De se referir que a antiga Praia da Matiota também foi palco de significativos avanços tecnológicos na época. Foi lá que a antiga JAIDA, antecessora da Electra, instalou a primeira estação de bombagem de água salgada para a sua dessalinização, “um dos primeiros passos para a independência hídrica do arquipélago”, aponta Tonecas. Além disso, após um ataque de tubarão a um cidadão italiano foi construída a primeira proteção metálica submersa para evitar novos incidentes, “um pioneirismo na segurança dos banhistas”.
Reduto de desportos náuticos
Antes da degradação do espaço, consequência da construção na década de 1980 dos estaleiros da Cabnave, nas suas proximidades, a Praia da Matiota chegou a ser um verdadeiro centro desportivo. A histórica “Sokols” promovia ali competições de natação, regatas e corridas de botes, tornando o mar um palco vibrante de talentos e tradição. As velas dos barcos coloriam a paisagem, trazendo vida à enseada.

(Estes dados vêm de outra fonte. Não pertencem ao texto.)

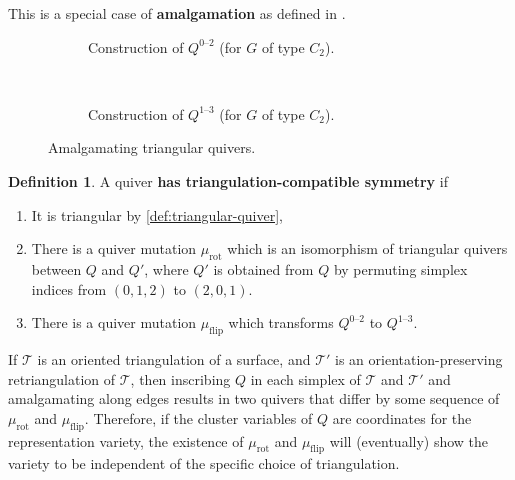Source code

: \documentclass{amsart}
\theoremstyle{plain}
\theoremstyle{definition}
\newtheorem{definition}[theorem]{Definition}
\theoremstyle{remark}
\newcommand{\Qdv}{Q^{0\text{--}2}}
\newcommand{\Qdh}{Q^{1\text{--}3}}
\newcommand{\defined}[1]{\textbf{#1}}
\newcommand{\triang}{\mathcal{T}}
\newcommand{\muflip}{{\mu_{\text{flip}}}}
\newcommand{\murot}{{\mu_{\text{rot}}}}
\begin{document}
  This is a special case of \defined{amalgamation} as defined in
  \cite[\S 2.2]{fockgoncharov2006_2}.

  \begin{figure}[h]
    \centering
    \begin{subfigure}[t]{0.40\textwidth}
      \centering 

      \caption{Construction of $\Qdv$ (for $G$ of type $C_2$).
        \label{fig:dv-construction}
      }
    \end{subfigure}
    ~ \hspace{0.05\textwidth} ~
    \begin{subfigure}[t]{0.40\textwidth}
      \centering 

      \caption{Construction of $\Qdh$ (for $G$ of type $C_2$).
        \label{fig:dh-construction}
      }
    \end{subfigure}
    \caption{Amalgamating triangular quivers.}
  \end{figure}

  \begin{definition}
    \label{def:tcs}
    A quiver \defined{has triangulation-compatible symmetry} if
    \begin{enumerate}
    \item
      \label{def:tcs-1}
      It is triangular by \cref{def:triangular-quiver},
    \item
      \label{def:tcs-rot}
      There is a quiver mutation $\murot$ which is an isomorphism of
      triangular quivers between $Q$ and $Q'$, where $Q'$ is obtained
      from $Q$ by permuting simplex indices from $(0,1,2)$ to $(2,0,1)$.
    \item
      \label{def:tcs-flip}
      There is a quiver mutation $\muflip$ which transforms $\Qdv$ to
      $\Qdh$.
    \end{enumerate}
  \end{definition}

  If $\triang$ is an oriented triangulation of a surface, and $\triang'$
  is an orientation-preserving retriangulation of $\triang$, then
  inscribing $Q$ in each simplex of $\triang$ and $\triang'$ and
  amalgamating along edges results in two quivers that differ by some
  sequence of $\murot$ and $\muflip$. Therefore, if the cluster
  variables of $Q$ are coordinates for the representation variety, the
  existence of $\murot$ and $\muflip$ will (eventually) show the variety
  to be independent of the specific choice of triangulation.
\end{document}

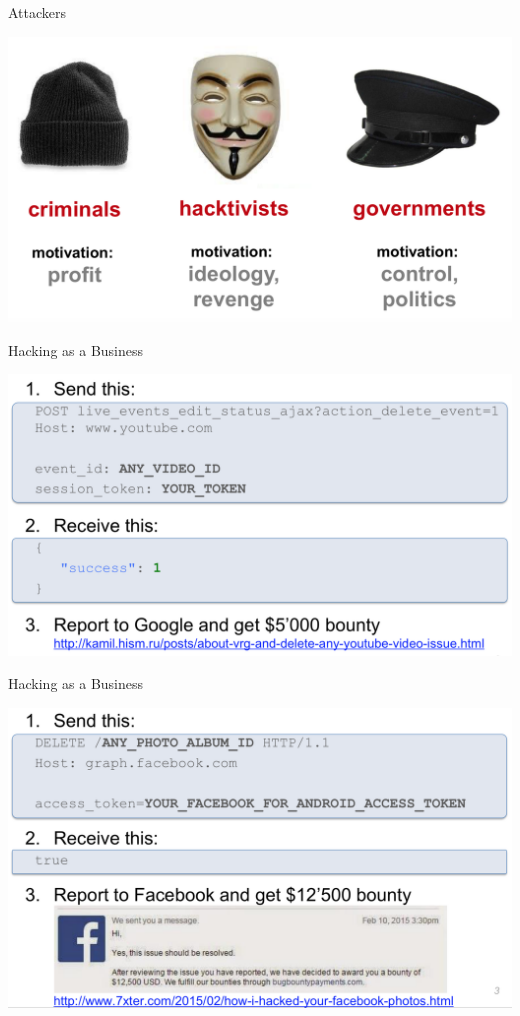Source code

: \documentclass{beamer}
\begin{document}
\begin{frame}{Attackers}
  \begin{center} 
      \includegraphics[width=1\linewidth]{attackers.png} 
    \end{center}
\end{frame}

\begin{frame}{Hacking as a Business}
\begin{center}
\includegraphics[width=0.8\linewidth]{google-bounty.png}
\end{center}
\end{frame}

\begin{frame}{Hacking as a Business}
\begin{center}
\includegraphics[width=0.8\linewidth]{facebook-bounty.png}
\end{center}
\end{frame}
\end{document}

Local de bailes e espectáculos
A Matiota não foi apenas cenário da prática desportiva, mas também de grandes momentos musicais. Foi ali, na então esplanada, que o lendário conjunto “Voz de Cabo Verde”, de Luís Morais, Morgadinho, Bana, entre outros, realizou alguns bailes e espectáculos que marcaram gerações. No dizer de Tonecas, a praia pulsava com ritmos que embalaram noites memoráveis, tornando-se um dos espaços mais icónicos da celebração popular.
Hipocrisia das autoridades
O entrevistado do A NAÇÃO denuncia, entretanto, o que chama de “incoerência” e “hipocrisia” das autoridades do país ao proclamarem a defesa dos mares enquanto sacrificam o acesso da população de São Vicente a uma das suas praias mais emblemáticas.

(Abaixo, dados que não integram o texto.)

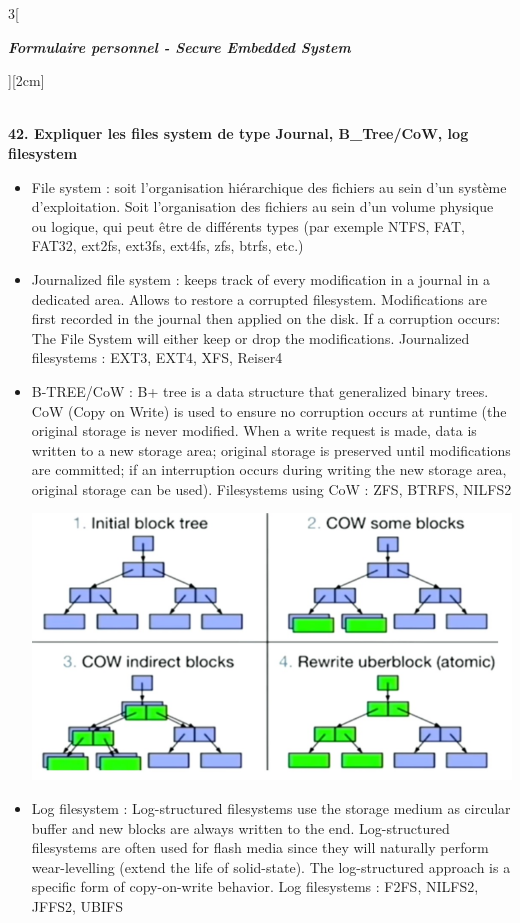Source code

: \begin{multicols}{3}[\centerline{ \large\em \textbf{Formulaire personnel - Secure Embedded System}}][2cm]
\begin{minipage}{\linewidth}
\end{minipage}
\\ \textbf{42. Expliquer les files system de type Journal, B\_Tree/CoW, log filesystem}
\begin{itemize}
\item File system : soit l'organisation hiérarchique des fichiers au sein d'un système d'exploitation. Soit l'organisation des fichiers au sein d'un volume physique ou logique, qui peut être de différents types (par exemple NTFS, FAT, FAT32, ext2fs, ext3fs, ext4fs, zfs, btrfs, etc.)
\item Journalized file system : keeps track of every modification in a journal in a dedicated area. Allows to restore a corrupted filesystem. Modifications are first recorded in the journal then applied on the disk. If a corruption occurs: The File System will either keep or drop the modifications. Journalized filesystems : EXT3, EXT4, XFS, Reiser4
\item B-TREE/CoW : B+ tree is a data structure that generalized binary trees. CoW (Copy on Write) is used to ensure no corruption occurs at runtime (the original storage is never modified. When a write request is made, data is written to a new storage area; original storage is preserved until modifications are committed; if an interruption occurs during writing the new storage area, original storage can be used). Filesystems using CoW : ZFS, BTRFS, NILFS2\\
\begin{minipage}{\linewidth}
	\centering
    \includegraphics[width =\columnwidth]{images/29.png}
\end{minipage}
\item Log filesystem : Log-structured filesystems use the storage medium as circular buffer and new blocks are always written to the end. Log-structured filesystems are often used for flash media since they will naturally perform wear-levelling (extend the life of solid-state). The log-structured approach is a specific form of copy-on-write behavior. Log filesystems : F2FS, NILFS2, JFFS2, UBIFS\\

\end{itemize}
\end{multicols}
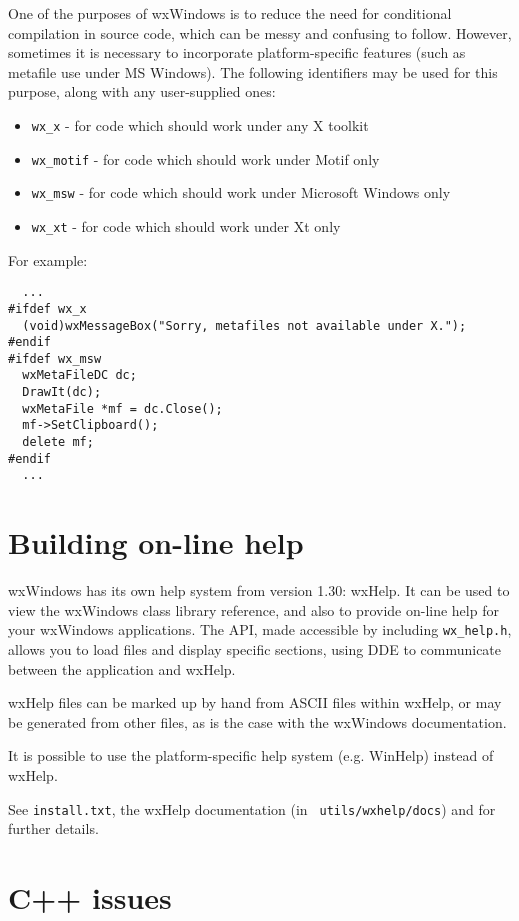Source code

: One of the purposes of wxWindows is to reduce the need for conditional
compilation in source code, which can be messy and confusing to follow.
However, sometimes it is necessary to incorporate platform-specific
features (such as metafile use under MS Windows). The following identifiers
may be used for this purpose, along with any user-supplied ones:

\begin{itemize}
\item {\tt wx\_x} - for code which should work under any X toolkit
\item {\tt wx\_motif} - for code which should work under Motif only
\item {\tt wx\_msw} - for code which should work under Microsoft Windows only
\item {\tt wx\_xt} - for code which should work under Xt only
\end{itemize}

For example:

\begin{verbatim}
  ...
#ifdef wx_x
  (void)wxMessageBox("Sorry, metafiles not available under X.");
#endif
#ifdef wx_msw
  wxMetaFileDC dc;
  DrawIt(dc);
  wxMetaFile *mf = dc.Close();
  mf->SetClipboard();
  delete mf;
#endif
  ...
\end{verbatim}

\section{Building on-line help}

wxWindows has its own help system from version 1.30: wxHelp. It can be
used to view the wxWindows class library reference, and also to provide
on-line help for your wxWindows applications. The API, made accessible
by including {\tt wx\_help.h}, allows you to load files and display
specific sections, using DDE to communicate between the application and
wxHelp.

wxHelp files can be marked up by hand from ASCII files within wxHelp,
or may be generated from other files, as is the case with the wxWindows
documentation.

It is possible to use the platform-specific help
system (e.g. WinHelp) instead of wxHelp.

See {\tt install.txt}, the wxHelp documentation (in {\tt
utils/wxhelp/docs}) and  for further details.

\section{C++ issues}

“A juventude é impedida de usufruir dos espaços naturais, enquanto grandes investidores avançam com projectos elitistas”, reclama o presidente da Associação Cívica para a Valorização da Matiota. “Defender os oceanos sem cuidar da população é uma autêntica hipocrisia”, reforça.
ACVM anuncia a retoma da limpeza do Tanquim
No Dia dos Oceanos, e em plena celebração dos 50 anos da independência de Cabo Verde, a ACVM anunciou para 5 de Julho a retoma da limpeza do “Tanquim”, algo iniciado há três anos no esforço de devolver dignidade ao local. Além disso, conta lançar igualmente uma campanha para a angariação de fundos destinada à construção e instalação de uma nova escada metálica para substituir a anterior, destruída há bastante tempo.
Há três anos, e na sequência desse esforço de resgatar a Matiota, e apesar da luz verde do Ministério do Mar e da alocação de dez mil contos pela ENAPOR para a reabilitação da praia, todo esse tempo se passou sem que uma única pedra sequer tenha sido movida. Segundo António Pedro Silva, o estado da Matiota só piorou, transformando-se “num triste retrato do abandono institucional”. A ACVM, através do seu presidente, apela por isso à mobilização da sociedade civil, tanto no país quanto na diáspora, e pede apoio financeiro para garantir a instalação da referida escada metálica, avaliada em cerca de 60 contos, bem como a compra de ferramentas essenciais à recuperação da praia.
“Este é um momento crucial para evitar que um bem público seja definitivamente sequestrado por interesses privados”, alerta António Pedro Silva, rematando que a Matiota pertence ao povo, sendo por isso a sua recuperação um dever colectivo. “É com actos que defendemos o que é nosso”, conclui.